• What to do
In the records below, find every line that contains "members" and list it.

+--

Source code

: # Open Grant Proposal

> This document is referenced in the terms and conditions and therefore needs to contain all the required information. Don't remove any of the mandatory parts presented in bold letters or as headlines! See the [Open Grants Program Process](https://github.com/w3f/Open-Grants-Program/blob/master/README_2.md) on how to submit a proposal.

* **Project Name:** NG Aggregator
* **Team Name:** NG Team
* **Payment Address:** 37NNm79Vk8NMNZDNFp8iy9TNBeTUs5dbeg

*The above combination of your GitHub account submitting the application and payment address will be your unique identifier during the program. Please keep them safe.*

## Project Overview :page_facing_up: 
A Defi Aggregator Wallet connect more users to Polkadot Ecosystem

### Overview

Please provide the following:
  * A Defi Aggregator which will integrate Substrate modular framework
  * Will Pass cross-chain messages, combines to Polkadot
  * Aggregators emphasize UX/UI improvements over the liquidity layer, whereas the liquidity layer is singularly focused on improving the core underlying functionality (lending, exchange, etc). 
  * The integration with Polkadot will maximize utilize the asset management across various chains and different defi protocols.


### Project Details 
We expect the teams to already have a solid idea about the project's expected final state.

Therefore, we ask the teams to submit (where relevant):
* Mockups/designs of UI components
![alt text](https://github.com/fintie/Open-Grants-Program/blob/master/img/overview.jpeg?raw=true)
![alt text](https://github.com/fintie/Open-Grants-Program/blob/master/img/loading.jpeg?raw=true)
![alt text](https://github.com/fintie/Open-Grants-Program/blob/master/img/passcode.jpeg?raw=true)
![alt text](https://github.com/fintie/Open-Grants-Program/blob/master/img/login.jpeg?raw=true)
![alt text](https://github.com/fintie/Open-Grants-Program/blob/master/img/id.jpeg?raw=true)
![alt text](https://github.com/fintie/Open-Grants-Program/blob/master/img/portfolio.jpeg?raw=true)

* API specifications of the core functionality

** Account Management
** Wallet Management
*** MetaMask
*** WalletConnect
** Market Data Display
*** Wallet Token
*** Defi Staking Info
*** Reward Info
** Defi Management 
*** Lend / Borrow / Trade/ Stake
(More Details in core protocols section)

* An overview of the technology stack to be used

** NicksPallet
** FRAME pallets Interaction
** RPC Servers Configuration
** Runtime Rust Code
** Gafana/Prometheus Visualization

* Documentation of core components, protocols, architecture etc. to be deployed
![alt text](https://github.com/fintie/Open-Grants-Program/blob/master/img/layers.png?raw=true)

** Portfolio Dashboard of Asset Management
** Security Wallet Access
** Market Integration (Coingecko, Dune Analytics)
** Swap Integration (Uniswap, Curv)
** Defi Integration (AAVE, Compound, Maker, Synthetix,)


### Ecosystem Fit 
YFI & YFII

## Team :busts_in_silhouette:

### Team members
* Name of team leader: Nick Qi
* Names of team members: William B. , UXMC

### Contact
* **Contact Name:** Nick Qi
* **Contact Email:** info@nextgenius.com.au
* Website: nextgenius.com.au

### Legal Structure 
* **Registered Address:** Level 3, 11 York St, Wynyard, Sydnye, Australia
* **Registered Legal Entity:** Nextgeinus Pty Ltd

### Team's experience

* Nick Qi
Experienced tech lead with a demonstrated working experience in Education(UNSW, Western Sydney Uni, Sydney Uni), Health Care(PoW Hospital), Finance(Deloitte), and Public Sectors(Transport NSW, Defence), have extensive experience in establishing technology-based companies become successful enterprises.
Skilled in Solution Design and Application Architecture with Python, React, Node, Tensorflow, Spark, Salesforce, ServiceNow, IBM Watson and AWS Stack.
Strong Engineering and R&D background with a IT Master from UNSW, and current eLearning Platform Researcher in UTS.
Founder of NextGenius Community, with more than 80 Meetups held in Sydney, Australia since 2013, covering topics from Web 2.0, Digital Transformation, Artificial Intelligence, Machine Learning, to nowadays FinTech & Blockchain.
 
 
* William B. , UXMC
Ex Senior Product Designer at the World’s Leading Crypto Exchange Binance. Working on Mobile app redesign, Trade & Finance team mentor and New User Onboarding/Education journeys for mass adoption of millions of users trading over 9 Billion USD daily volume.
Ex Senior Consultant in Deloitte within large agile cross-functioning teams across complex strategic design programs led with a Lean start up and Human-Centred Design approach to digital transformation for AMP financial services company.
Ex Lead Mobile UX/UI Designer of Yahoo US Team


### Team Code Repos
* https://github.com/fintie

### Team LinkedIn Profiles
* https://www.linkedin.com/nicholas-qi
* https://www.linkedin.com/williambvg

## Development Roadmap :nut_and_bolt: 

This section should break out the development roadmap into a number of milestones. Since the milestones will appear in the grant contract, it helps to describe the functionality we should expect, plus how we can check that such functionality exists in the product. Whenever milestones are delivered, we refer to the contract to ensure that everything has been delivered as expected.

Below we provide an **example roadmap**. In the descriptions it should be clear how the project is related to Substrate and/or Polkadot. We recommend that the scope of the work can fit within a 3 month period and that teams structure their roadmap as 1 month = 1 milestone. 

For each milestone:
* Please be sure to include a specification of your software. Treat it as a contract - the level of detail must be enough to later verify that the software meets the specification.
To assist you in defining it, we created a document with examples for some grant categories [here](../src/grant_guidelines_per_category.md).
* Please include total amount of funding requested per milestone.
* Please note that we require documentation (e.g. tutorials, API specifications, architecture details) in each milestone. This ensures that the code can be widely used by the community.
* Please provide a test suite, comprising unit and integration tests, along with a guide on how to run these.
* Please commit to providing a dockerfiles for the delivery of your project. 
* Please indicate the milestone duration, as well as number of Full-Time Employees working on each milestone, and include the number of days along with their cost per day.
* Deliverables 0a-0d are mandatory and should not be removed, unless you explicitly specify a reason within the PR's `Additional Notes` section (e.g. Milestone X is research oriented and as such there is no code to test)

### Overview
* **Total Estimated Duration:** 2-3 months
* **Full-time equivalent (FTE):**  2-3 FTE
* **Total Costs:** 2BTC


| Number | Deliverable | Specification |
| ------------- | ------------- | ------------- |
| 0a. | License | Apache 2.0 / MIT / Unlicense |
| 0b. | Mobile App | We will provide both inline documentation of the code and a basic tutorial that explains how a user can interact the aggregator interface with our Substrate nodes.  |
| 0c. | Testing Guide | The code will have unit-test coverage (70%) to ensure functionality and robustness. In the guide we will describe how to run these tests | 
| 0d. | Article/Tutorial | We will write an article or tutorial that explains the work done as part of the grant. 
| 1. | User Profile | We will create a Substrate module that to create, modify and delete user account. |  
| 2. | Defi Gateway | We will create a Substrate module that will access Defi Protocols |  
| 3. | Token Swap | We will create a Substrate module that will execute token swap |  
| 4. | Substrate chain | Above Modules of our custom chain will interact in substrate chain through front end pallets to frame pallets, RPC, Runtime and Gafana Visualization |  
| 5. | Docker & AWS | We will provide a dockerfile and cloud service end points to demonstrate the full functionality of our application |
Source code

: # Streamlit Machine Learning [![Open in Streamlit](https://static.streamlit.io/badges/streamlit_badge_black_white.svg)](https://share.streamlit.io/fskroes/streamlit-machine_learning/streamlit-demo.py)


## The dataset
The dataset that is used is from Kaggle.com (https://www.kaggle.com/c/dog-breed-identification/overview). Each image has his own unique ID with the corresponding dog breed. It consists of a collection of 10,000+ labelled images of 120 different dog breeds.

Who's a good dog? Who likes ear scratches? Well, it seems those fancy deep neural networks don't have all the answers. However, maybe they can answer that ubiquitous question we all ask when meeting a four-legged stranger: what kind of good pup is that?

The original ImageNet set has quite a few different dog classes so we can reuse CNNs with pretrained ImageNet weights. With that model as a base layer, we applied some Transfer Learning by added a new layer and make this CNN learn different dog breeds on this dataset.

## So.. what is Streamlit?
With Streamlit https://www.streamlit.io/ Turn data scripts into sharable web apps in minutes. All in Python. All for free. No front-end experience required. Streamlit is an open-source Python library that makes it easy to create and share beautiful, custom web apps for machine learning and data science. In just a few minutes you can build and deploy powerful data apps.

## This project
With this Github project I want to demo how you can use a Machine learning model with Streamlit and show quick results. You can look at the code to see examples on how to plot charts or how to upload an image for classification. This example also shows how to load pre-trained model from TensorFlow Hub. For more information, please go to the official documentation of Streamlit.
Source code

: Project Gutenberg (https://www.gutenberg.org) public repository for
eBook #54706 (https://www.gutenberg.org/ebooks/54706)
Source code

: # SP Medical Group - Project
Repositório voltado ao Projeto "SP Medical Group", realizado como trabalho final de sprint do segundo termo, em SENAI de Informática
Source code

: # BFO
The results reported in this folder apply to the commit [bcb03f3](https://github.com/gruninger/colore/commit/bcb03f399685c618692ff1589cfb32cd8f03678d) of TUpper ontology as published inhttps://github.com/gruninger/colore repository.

+--

• Worked solution
### Team members
* Names of team members: William B. , UXMC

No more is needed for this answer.